Nujoma has responded to this by aligning himself with calls from hardline unionists, like Ponhele ya France, for nationalisation of Namibia’s mines and confiscation of commercial farmland without compensation. These measures would be illegal under the Constitution.

Nujoma has warned Namibia’s mostly white farmers that he will increase agricultural taxes unless they support his land reform programmes. In reality, this is something that neither the government nor the farmers can afford.
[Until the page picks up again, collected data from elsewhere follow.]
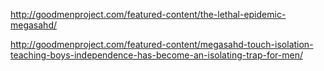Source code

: <a href="http://goodmenproject.com/featured-content/the-lethal-epidemic-megasahd/" target="_blank">http://goodmenproject.com/featured-content/the-lethal-epidemic-megasahd/</a>

<a href="http://goodmenproject.com/featured-content/megasahd-touch-isolation-teaching-boys-independence-has-become-an-isolating-trap-for-men/" target="_blank">http://goodmenproject.com/featured-content/megasahd-touch-isolation-teaching-boys-independence-has-become-an-isolating-trap-for-men/</a>
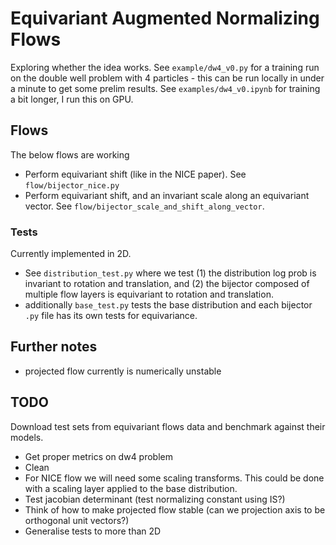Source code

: # Equivariant Augmented Normalizing Flows
Exploring whether the idea works.
See `example/dw4_v0.py` for a training run on the double well problem with 4 particles - this can be run locally in under
a minute to get some prelim results. 
See `examples/dw4_v0.ipynb` for training a bit longer, I run this on GPU. 

## Flows
The below flows are working
- Perform equivariant shift (like in the NICE paper). See `flow/bijector_nice.py`
- Perform equivariant shift, and an invariant scale along an equivariant vector. See `flow/bijector_scale_and_shift_along_vector`.

### Tests
Currently implemented in 2D.

- See `distribution_test.py` where we test
(1) the distribution log prob is invariant to rotation and translation, and
(2) the bijector composed of multiple flow layers is equivariant to rotation and translation. 
- additionally `base_test.py` tests the base distribution and each bijector `.py` file has its own tests for equivariance. 


## Further notes
- projected flow currently is numerically unstable


## TODO
Download test sets from equivariant flows data and benchmark against their models. 

 - Get proper metrics on dw4 problem
 - Clean
 - For NICE flow we will need some scaling transforms. This could be done with a scaling layer applied to the base distribution. 
 - Test jacobian determinant (test normalizing constant using IS?)
 - Think of how to make projected flow stable (can we projection axis to be orthogonal unit vectors?)
 - Generalise tests to more than 2D
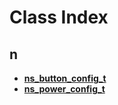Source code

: 
# Class Index


## n

* [**ns\_button\_config\_t**](structns__button__config__t.md)
* [**ns\_power\_config\_t**](structns__power__config__t.md)


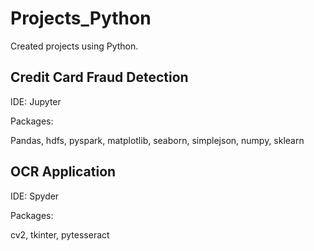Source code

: # Projects_Python
Created projects using Python.
<h2>Credit Card Fraud Detection</h2>
<p>IDE: Jupyter</p>
<p>Packages:</p>
<p>Pandas, hdfs, pyspark, matplotlib, seaborn, simplejson, numpy, sklearn </p>
<h2>OCR Application</h2>
<p>IDE: Spyder</p>
<p>Packages:</p>
<p>cv2, tkinter, pytesseract</p>
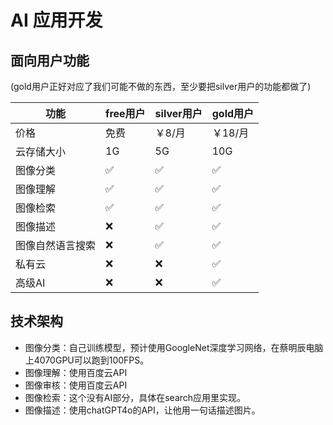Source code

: # AI 应用开发

## 面向用户功能

(gold用户正好对应了我们可能不做的东西，至少要把silver用户的功能都做了)

| 功能     | free用户 | silver用户 | gold用户 |
| ------- | -------- | ---------- | -------- |
| 价格     | 免费     | ￥8/月    | ￥18/月 |
| 云存储大小 | 1G | 5G | 10G |
| 图像分类 | :white_check_mark: | :white_check_mark: | :white_check_mark: |
| 图像理解 | :white_check_mark: | :white_check_mark: | :white_check_mark: |
| 图像检索 | :white_check_mark: | :white_check_mark: | :white_check_mark: |
| 图像描述 | :x: | :white_check_mark: | :white_check_mark: |
| 图像自然语言搜索 | :x: | :white_check_mark: | :white_check_mark: |
| 私有云 | :x: | :x: | :white_check_mark: |
| 高级AI | :x: | :x: | :white_check_mark: |

## 技术架构

- 图像分类：自己训练模型，预计使用GoogleNet深度学习网络，在蔡明辰电脑上4070GPU可以跑到100FPS。
- 图像理解：使用百度云API
- 图像审核：使用百度云API
- 图像检索：这个没有AI部分，具体在search应用里实现。
- 图像描述：使用chatGPT4o的API，让他用一句话描述图片。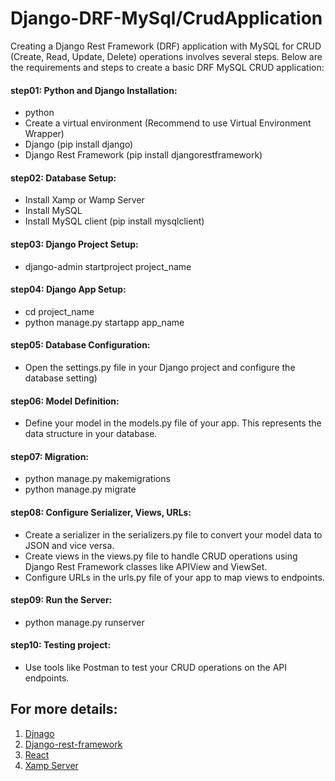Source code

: # Django-DRF-MySql/CrudApplication

Creating a Django Rest Framework (DRF) application with MySQL for CRUD (Create, Read, Update, Delete) operations involves several steps. 
Below are the requirements and steps to create a basic DRF MySQL CRUD application:

#### step01: Python and Django Installation:
* python
* Create a virtual environment (Recommend to use Virtual Environment Wrapper)
* Django (pip install django)
* Django Rest Framework (pip install djangorestframework)
  
#### step02: Database Setup:
* Install Xamp or Wamp Server
* Install MySQL
* Install MySQL client (pip install mysqlclient)
  
#### step03: Django Project Setup:
* django-admin startproject project_name
  
#### step04: Django App Setup:
* cd project_name
* python manage.py startapp app_name
  
#### step05: Database Configuration: 
* Open the settings.py file in your Django project and configure the database setting)
  
#### step06: Model Definition:
* Define your model in the models.py file of your app. This represents the data structure in your database.
  
#### step07: Migration:
* python manage.py makemigrations
* python manage.py migrate
  
#### step08: Configure Serializer, Views, URLs:
* Create a serializer in the serializers.py file to convert your model data to JSON and vice versa.
* Create views in the views.py file to handle CRUD operations using Django Rest Framework classes like APIView and ViewSet.
* Configure URLs in the urls.py file of your app to map views to endpoints.
  
#### step09: Run the Server:
* python manage.py runserver
  
#### step10: Testing project:
* Use tools like Postman to test your CRUD operations on the API endpoints.

## For more details:
1. [Djnago](https://docs.djangoproject.com/en/4.2/)
2. [Django-rest-framework](https://www.django-rest-framework.org/)
3. [React](https://react.dev/learn)
4. [Xamp Server](https://www.apachefriends.org/)


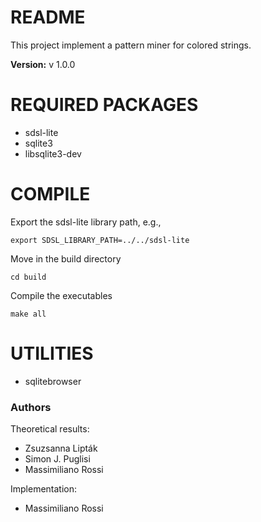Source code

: # README #

This project implement a pattern miner for colored strings.

**Version:** v 1.0.0

# REQUIRED PACKAGES #
* sdsl-lite
* sqlite3
* libsqlite3-dev

# COMPILE

Export the sdsl-lite library path, e.g.,

`export SDSL_LIBRARY_PATH=../../sdsl-lite `

Move in the build directory

`cd build`

Compile the executables

`make all`

# UTILITIES

* sqlitebrowser

### Authors ###

Theoretical results:

* Zsuzsanna Lipták
* Simon J. Puglisi
* Massimiliano Rossi

Implementation:

* Massimiliano Rossi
Most absentee land-owners are Germans, and the government has signed a protection-of-investment agreement with the German government that guarantees market- related pay-outs for any property the government seizes.
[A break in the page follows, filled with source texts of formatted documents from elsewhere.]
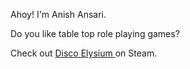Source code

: Ahoy! I'm Anish Ansari.

Do you like table top role playing games?

<p>Check out <a href="https://store.steampowered.com/app/632470/Disco_Elysium/" target="_blank" rel="noopener noreferrer">Disco Elysium </a>on Steam.</p>
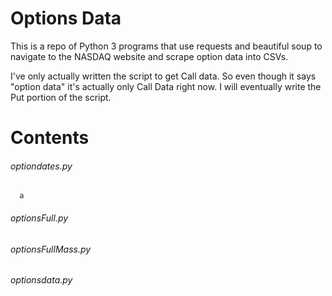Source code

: # Options Data

This is a repo of Python 3 programs that use requests and beautiful soup to navigate to the NASDAQ website and scrape option data into CSVs.

I've only actually written the script to get Call data. So even though it says "option data" it's actually only Call Data right now. I will eventually write the Put portion of the script.

# Contents

###### optiondates.py
      a

###### optionsFull.py


###### optionsFullMass.py


###### optionsdata.py

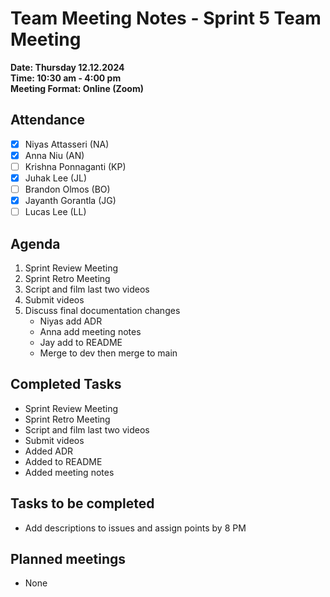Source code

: # Team Meeting Notes - Sprint 5 Team Meeting

**Date: Thursday 12.12.2024**\
**Time: 10:30 am - 4:00 pm**\
**Meeting Format: Online (Zoom)**

## Attendance

- [x] Niyas Attasseri (NA)
- [x] Anna Niu (AN)
- [ ] Krishna Ponnaganti (KP)
- [x] Juhak Lee (JL)
- [ ] Brandon Olmos (BO)
- [x] Jayanth Gorantla (JG)
- [ ] Lucas Lee (LL)

## Agenda

1. Sprint Review Meeting
2. Sprint Retro Meeting
3. Script and film last two videos
4. Submit videos
5. Discuss final documentation changes
    - Niyas add ADR
    - Anna add meeting notes
    - Jay add to README
    - Merge to dev then merge to main

## Completed Tasks

- Sprint Review Meeting
- Sprint Retro Meeting
- Script and film last two videos
- Submit videos
- Added ADR
- Added to README
- Added meeting notes

## Tasks to be completed

- Add descriptions to issues and assign points by 8 PM

## Planned meetings

- None
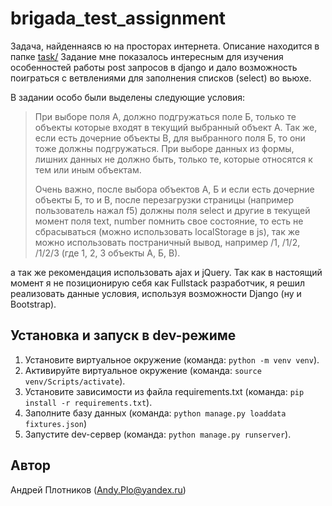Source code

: # brigada_test_assignment

Задача, найденнаясв ю на просторах интернета. Описание находится в папке [task/](https://github.com/AndyPlo/brigada_test_assignment/blob/main/task/task.md) Задание мне показалось интересным для изучения особенностей работы post запросов в django и дало возможность поиграться с ветвлениями для заполнения списков (select) во вьюхе.

В задании особо были выделены следующие условия:

> При выборе поля А, должно подгружаться поле Б, только те объекты
> которые входят в текущий выбранный объект А. Так же, если есть
> дочерние объекты В, для выбранного поля Б, то они тоже должны
> подгружаться. При выборе данных из формы, лишних данных не должно
> быть, только те, которые относятся к тем или иным объектам.
>
> Очень важно, после выбора объектов А, Б и если есть дочерние объекты
> Б, то и В, после перезагрузки страницы (например пользователь нажал
> f5) должны поля select и другие в текущей момент поля text, number
> помнить свое состояние, то есть не сбрасываться (можно использовать
> localStorage в js), так же можно использовать постраничный вывод,
> например /1, /1/2, /1/2/3 (где 1, 2, 3 объекты А, Б, В).

а так же рекомендация использовать ajax и jQuery. Так как в настоящий момент я не позиционирую себя как Fullstack разработчик, я решил реализовать данные условия, используя возможности Django (ну и Bootstrap).

## Установка и запуск в dev-режиме

 1. Установите виртуальное окружение (команда: `python -m venv venv`).
 2. Активируйте виртуальное окружение (команда: `source venv/Scripts/activate`).
 3. Установите зависимости из файла requirements.txt (команда: `pip install -r requirements.txt`).
 4. Заполните базу данных (команда: `python manage.py loaddata fixtures.json`)
 5. Запустите dev-сервер (команда: `python manage.py runserver`).

## Автор

Андрей Плотников (Andy.Plo@yandex.ru)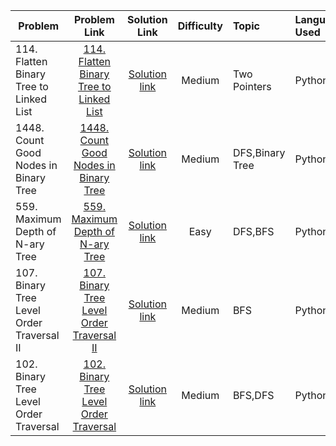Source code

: | Problem         | Problem Link                                       |           Solution Link               |Difficulty          |Topic |Language Used|
| ------------- |:--------------------------------------------:| :------------------------------------:|:------------------:|:------------|:--------|
|  114. Flatten Binary Tree to Linked List| [114. Flatten Binary Tree to Linked List](https://leetcode.com/problems/flatten-binary-tree-to-linked-list/) | [Solution link](https://github.com/ritikjain833/Leetcode_Solved_Problems/blob/main/Tree/114.%20Flatten%20Binary%20Tree%20to%20Linked%20List.py) |  Medium|Two Pointers| Python|
|  1448. Count Good Nodes in Binary Tree| [1448. Count Good Nodes in Binary Tree](https://leetcode.com/problems/count-good-nodes-in-binary-tree/) | [Solution link](https://github.com/ritikjain833/Leetcode_Solved_Problems/blob/main/Tree/1448.%20Count%20Good%20Nodes%20in%20Binary%20Tree.py) |  Medium|DFS,Binary Tree| Python|
|  559. Maximum Depth of N-ary Tree| [559. Maximum Depth of N-ary Tree](https://leetcode.com/problems/maximum-depth-of-n-ary-tree/) | [Solution link](https://github.com/ritikjain833/Leetcode_Solved_Problems/blob/main/Tree/559.%20Maximum%20Depth%20of%20N-ary%20Tree.py) |  Easy|DFS,BFS| Python|
|  107. Binary Tree Level Order Traversal II| [107. Binary Tree Level Order Traversal II](https://leetcode.com/problems/binary-tree-level-order-traversal-ii/) | [Solution link](https://github.com/ritikjain833/Leetcode_Solved_Problems/blob/main/Tree/107.%20Binary%20Tree%20Level%20Order%20Traversal%20II.py) |  Medium|BFS| Python|
| 102. Binary Tree Level Order Traversal | [102. Binary Tree Level Order Traversal](https://leetcode.com/problems/binary-tree-level-order-traversal/) | [Solution link](https://github.com/ritikjain833/Leetcode_Solved_Problems/blob/main/Tree/102.%20Binary%20Tree%20Level%20Order%20Traversal.py) |  Medium|BFS,DFS| Python|

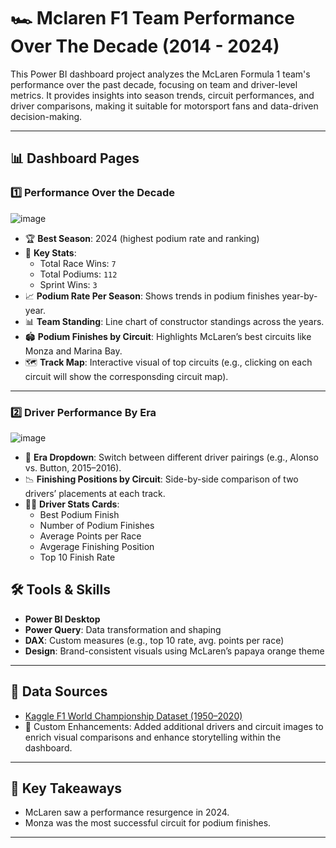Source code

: # 🏎️ Mclaren F1 Team Performance Over The Decade (2014 - 2024)
This Power BI dashboard project analyzes the McLaren Formula 1 team's performance over the past decade, focusing on team and driver-level metrics. It provides insights into season trends, circuit performances, and driver comparisons, making it suitable for motorsport fans and data-driven decision-making.

---

## 📊 Dashboard Pages
### 1️⃣ Performance Over the Decade
![image](https://github.com/user-attachments/assets/551d1ebb-3211-414b-a86d-d2886a47dbb4)

- 🏆 **Best Season**: 2024 (highest podium rate and ranking)
- 🏁 **Key Stats**:
  - Total Race Wins: `7`
  - Total Podiums: `112`
  - Sprint Wins: `3`
- 📈 **Podium Rate Per Season**: Shows trends in podium finishes year-by-year.
- 📊 **Team Standing**: Line chart of constructor standings across the years.
- 🏟️ **Podium Finishes by Circuit**: Highlights McLaren’s best circuits like Monza and Marina Bay.
- 🗺️ **Track Map**: Interactive visual of top circuits (e.g., clicking on each circuit will show the corresponsding circuit map).

---
### 2️⃣ Driver Performance By Era
![image](https://github.com/user-attachments/assets/40506eec-d8de-408c-b8ef-e793c94c6e85)

- 🔄 **Era Dropdown**: Switch between different driver pairings (e.g., Alonso vs. Button, 2015–2016).
- 📉 **Finishing Positions by Circuit**: Side-by-side comparison of two drivers’ placements at each track.
- 🧍‍♂️ **Driver Stats Cards**:
  - Best Podium Finish
  - Number of Podium Finishes
  - Average Points per Race
  - Avgerage Finishing Position
  - Top 10 Finish Rate



## 🛠️ Tools & Skills

- **Power BI Desktop**
- **Power Query**: Data transformation and shaping
- **DAX**: Custom measures (e.g., top 10 rate, avg. points per race)
- **Design**: Brand-consistent visuals using McLaren’s papaya orange theme

---

## 📂 Data Sources

- [Kaggle F1 World Championship Dataset (1950–2020)](https://www.kaggle.com/datasets/rohanrao/formula-1-world-championship-1950-2020)
- 🧾 Custom Enhancements: Added additional drivers and circuit images to enrich visual comparisons and enhance storytelling within the dashboard.

---

## 📌 Key Takeaways

- McLaren saw a performance resurgence in 2024.
- Monza was the most successful circuit for podium finishes.

---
Of late, Nujoma has also been ardently soliciting support among the less-educated Swapo supporters in northern, rural Namibia, where he recently lambasted foreigners “for creating ethnic division” among Namibians.
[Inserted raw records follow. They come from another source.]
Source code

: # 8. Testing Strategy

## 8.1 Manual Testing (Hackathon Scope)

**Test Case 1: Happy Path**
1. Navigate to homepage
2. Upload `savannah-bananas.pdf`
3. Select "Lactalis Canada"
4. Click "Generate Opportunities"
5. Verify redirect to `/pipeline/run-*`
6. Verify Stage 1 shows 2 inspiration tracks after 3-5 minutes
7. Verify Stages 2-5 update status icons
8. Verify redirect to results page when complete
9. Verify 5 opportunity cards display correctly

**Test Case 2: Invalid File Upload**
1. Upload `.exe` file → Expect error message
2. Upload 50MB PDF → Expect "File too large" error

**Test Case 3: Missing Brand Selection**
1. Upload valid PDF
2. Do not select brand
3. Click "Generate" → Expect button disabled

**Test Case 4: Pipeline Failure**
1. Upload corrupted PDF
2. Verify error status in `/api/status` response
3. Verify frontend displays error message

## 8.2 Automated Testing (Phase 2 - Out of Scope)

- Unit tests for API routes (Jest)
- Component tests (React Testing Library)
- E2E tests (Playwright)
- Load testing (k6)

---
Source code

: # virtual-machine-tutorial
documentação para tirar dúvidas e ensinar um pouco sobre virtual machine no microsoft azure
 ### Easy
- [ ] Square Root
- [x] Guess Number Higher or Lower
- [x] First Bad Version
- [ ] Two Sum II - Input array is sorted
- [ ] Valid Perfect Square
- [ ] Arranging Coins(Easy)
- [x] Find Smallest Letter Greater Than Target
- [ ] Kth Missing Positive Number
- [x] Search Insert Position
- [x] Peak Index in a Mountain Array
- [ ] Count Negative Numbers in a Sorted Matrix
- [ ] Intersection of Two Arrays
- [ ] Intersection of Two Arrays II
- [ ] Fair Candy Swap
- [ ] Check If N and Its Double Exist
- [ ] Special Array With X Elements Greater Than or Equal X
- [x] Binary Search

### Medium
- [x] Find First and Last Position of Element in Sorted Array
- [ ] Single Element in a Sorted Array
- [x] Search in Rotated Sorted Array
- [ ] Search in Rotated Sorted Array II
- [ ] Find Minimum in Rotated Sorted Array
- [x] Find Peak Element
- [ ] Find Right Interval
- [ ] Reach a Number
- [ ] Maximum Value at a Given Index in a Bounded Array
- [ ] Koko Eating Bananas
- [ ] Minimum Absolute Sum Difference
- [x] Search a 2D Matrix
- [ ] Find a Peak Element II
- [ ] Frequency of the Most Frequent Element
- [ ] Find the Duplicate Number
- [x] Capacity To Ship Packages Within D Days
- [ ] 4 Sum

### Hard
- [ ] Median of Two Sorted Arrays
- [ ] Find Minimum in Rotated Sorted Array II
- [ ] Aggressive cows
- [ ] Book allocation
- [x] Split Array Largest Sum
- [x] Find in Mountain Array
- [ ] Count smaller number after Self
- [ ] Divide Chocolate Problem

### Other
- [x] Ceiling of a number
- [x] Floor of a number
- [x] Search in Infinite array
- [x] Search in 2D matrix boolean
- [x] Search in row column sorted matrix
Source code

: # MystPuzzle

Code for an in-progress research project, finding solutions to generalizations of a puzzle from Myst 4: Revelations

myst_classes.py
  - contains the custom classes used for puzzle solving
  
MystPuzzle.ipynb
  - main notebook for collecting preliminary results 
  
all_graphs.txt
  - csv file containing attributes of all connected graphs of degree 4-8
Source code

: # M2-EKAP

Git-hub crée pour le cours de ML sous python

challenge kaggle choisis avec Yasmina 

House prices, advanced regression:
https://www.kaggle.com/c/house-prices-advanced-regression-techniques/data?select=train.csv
In particular, he lashed out at “Americans and Germans” for opposing his grandiose plans to construct a hydro-electric dam on the Cunene River in Koakoland, an area where Swapo has never enjoyed any significant political support.

Nujoma launched a virulent attack on the Legal Assistance Centre (LAC) for supporting the Epupa community, on whose land he would like to see the tallest dam in Africa built for R4,5-billion – roughly two-thirds of the national budget. Continuing support for this community could get these foreigners deported, Nujoma threatened.

The LAC wisely maintained a diplomatic silence. Support was, however, immediately forthcoming from a powerful friend: United States ambassador George F Ward publicly praised the LAC and promised more financial support for its work.

Nujoma’s extraordinary outburst against foreigners was seen as a measure of his frustration at objections by the powerful foreign donor community in Namibia to his amibitions.

Ostensibly, next month’s Swapo congress will debate and implement political reforms to “harmonise and streamline” party structures in line with proposals from a special committee. But the committee is headed by Foreign Minister Theo-Ben Gurirab and Hamutenya.

As Swapo’s foremost intellectual and self- avowed democrat, Gurirab is set to assume the revolving presidency of the United Nations General Assembly in 1999, where he would be hard-pressed to defend Nujoma’s unconstitutional actions.

But Nujoma’s strongest challenger may be Hamutenya, who represents the powerful Kwanyama faction within Swapo. The fact that he not been sidelined in five Cabinet reshuffles in eight years is seen as a measure of his power.

Swapo’s huge parliamentary majority may yet prove to be its undoing. Members of the National Council – more in touch with grassroots support than the members of the National Assembly – have protested against a top-heavy political structure that favours the old guard.

The editor of The Namibian newspaper, Gwen Lister, has suggested the issue of the third term can only be decided by secret parliamentary ballot. While she did not hold out much hope for a secret ballot at the Swapo congress, Lister wrote recently, prominent party members espoused different views in private than in public.

It was therefore incumbent upon the speaker of Namibia’s Parliament, Mose Tjitendero, to assure that any proposed constitutional changes be decided by secret ballot, Lister wrote.

It is, however, highly unlikely that Swapo would abide by calls for a secret ballot at its congress in Windhoek. But as Tjitendero is elected by the National Assembly, he may be democracy’s last hope in Namibia.